Back to the gym tonight - it will feel good to go work out - I get achy from my arthritis when I don't get to the gym and I have not been there since last Tuesday!!

Good morning:

Short message today...lol

Bonton: What may i ask do you do for your athritis, i don't know if it's just in  your knees....painful i know, am sorry!!

i am not completely sure the the problem in my shoulder is arthritis, the fact that i have had it a while..it did come on suddenly, the cracking the sound of bone on bone, i am leaning more towards bursitis, in 2 spots and it came on suddenly more like an injury, whether throwing stones across the water in the summer, my weightlifting dumbells 5lbs or throwing snow balls but something suddening triggered it and my limited motion is making it difficult to lift anything, do anything and sleep on that side.  What's new....Undecided

Thanks everyone for your stories and i do do everything for my son, but there comes a time that i have to let him stand on his own 2 feet and take responsibility for his own actions, do the time so to speak, i love him more then anything, and his constant bad choices is only going to give him a life behind walls.  Like Bonton i want so very much to be a grandmother one day and enjoy that.  However what i have been hearing from school is Kyle has been alienating himself from others, saying inapropriate things to his classmates, constantly!  He doesn't have many friends because of this and i could talk and advise him till i am blue in the face.......i have the patience of a saint with him cuz i love him so much....i just want him to have at least half the life i have had to be happy, meet and love a woman and have kiddies, decent job.  The same things every parent wants for there children.....to be healthy and happy.

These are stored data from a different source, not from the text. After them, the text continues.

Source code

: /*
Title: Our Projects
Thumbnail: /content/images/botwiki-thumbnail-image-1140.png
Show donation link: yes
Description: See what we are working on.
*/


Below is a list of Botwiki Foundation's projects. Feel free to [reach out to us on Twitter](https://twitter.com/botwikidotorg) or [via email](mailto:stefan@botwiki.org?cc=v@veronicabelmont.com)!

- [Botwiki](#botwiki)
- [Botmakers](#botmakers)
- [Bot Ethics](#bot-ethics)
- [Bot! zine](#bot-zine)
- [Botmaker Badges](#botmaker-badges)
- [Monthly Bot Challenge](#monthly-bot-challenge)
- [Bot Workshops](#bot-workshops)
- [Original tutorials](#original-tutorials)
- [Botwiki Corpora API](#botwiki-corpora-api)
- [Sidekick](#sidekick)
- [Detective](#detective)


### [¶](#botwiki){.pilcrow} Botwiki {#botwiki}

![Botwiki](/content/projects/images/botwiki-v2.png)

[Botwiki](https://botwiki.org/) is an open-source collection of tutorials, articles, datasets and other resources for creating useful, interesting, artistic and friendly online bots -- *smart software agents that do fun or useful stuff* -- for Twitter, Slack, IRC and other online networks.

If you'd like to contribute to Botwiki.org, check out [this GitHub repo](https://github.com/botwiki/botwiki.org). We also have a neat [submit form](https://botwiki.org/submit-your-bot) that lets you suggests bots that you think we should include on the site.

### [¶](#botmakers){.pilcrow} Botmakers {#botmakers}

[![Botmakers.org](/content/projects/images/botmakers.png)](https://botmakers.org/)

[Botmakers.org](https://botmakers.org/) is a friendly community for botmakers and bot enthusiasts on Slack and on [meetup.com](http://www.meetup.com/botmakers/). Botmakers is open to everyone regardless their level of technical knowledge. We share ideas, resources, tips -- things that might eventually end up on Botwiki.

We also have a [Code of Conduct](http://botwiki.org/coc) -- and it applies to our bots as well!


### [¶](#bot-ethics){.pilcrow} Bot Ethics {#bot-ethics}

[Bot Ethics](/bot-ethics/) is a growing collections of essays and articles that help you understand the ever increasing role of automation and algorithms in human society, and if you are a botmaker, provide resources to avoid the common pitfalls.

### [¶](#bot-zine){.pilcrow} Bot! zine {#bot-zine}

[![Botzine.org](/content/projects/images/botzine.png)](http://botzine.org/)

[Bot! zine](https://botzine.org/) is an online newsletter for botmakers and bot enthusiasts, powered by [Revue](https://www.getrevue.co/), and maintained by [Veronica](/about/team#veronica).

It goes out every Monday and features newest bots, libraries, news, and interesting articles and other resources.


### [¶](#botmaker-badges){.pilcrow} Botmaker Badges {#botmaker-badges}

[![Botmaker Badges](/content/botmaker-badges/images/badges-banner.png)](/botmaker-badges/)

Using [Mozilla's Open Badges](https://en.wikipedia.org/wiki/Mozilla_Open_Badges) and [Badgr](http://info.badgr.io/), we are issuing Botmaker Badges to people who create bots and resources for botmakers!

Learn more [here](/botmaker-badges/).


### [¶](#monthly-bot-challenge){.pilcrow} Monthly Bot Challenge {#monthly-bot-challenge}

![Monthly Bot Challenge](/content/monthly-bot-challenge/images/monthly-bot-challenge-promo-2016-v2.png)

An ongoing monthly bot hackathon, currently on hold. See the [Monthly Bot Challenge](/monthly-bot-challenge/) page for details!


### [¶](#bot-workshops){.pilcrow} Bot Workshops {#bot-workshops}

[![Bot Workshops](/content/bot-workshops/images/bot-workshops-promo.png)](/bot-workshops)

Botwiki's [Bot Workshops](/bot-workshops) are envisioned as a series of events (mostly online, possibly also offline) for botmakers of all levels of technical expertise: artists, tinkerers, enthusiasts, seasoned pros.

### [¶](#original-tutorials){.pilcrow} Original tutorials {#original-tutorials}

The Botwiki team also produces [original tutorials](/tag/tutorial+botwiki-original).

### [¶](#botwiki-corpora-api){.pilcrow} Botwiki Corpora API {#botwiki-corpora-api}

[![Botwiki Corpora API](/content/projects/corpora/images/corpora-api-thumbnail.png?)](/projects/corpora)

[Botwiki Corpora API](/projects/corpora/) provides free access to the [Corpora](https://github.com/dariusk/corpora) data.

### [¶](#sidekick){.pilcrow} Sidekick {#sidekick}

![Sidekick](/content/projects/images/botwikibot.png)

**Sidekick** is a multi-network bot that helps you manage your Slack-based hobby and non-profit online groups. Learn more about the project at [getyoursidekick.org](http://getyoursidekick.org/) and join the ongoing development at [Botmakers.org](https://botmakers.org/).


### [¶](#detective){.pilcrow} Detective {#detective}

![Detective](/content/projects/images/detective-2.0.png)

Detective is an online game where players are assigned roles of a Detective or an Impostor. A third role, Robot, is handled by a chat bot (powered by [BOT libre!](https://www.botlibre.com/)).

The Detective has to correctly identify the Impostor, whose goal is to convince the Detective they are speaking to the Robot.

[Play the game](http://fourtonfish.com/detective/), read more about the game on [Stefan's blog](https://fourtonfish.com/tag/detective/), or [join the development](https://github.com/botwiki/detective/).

Well i didn't fast yesterday but will today.....i am 1500 calories over so one day of fasting will wipe that out and then onto my regular routine of weight watching.

Did anyone see biggest loser last night ...wow.....that Vicky is some actress.....she has got to go...the drama has gotten boring with her...hehehe

Well bye for now, thanks for the support gang......i do appreciate it!!!!!! To all of you!!..........

.............BEB 

 

BEB - I take prescription arthritis medicine daily. Tried Glucosamine but it made my reflux worse. And I exercise - I get more achy when I don't exercise.

I agree - I wish Vicki would go home on the Biggest loser!

Thanks Bonton: It's just a Glenn had mentioned maybe an anti inflammatory drug may help, was wondering....since i won't be lifting any dumbbells in that arm now i have to find an alternative to keeping my arms trim...and mobile??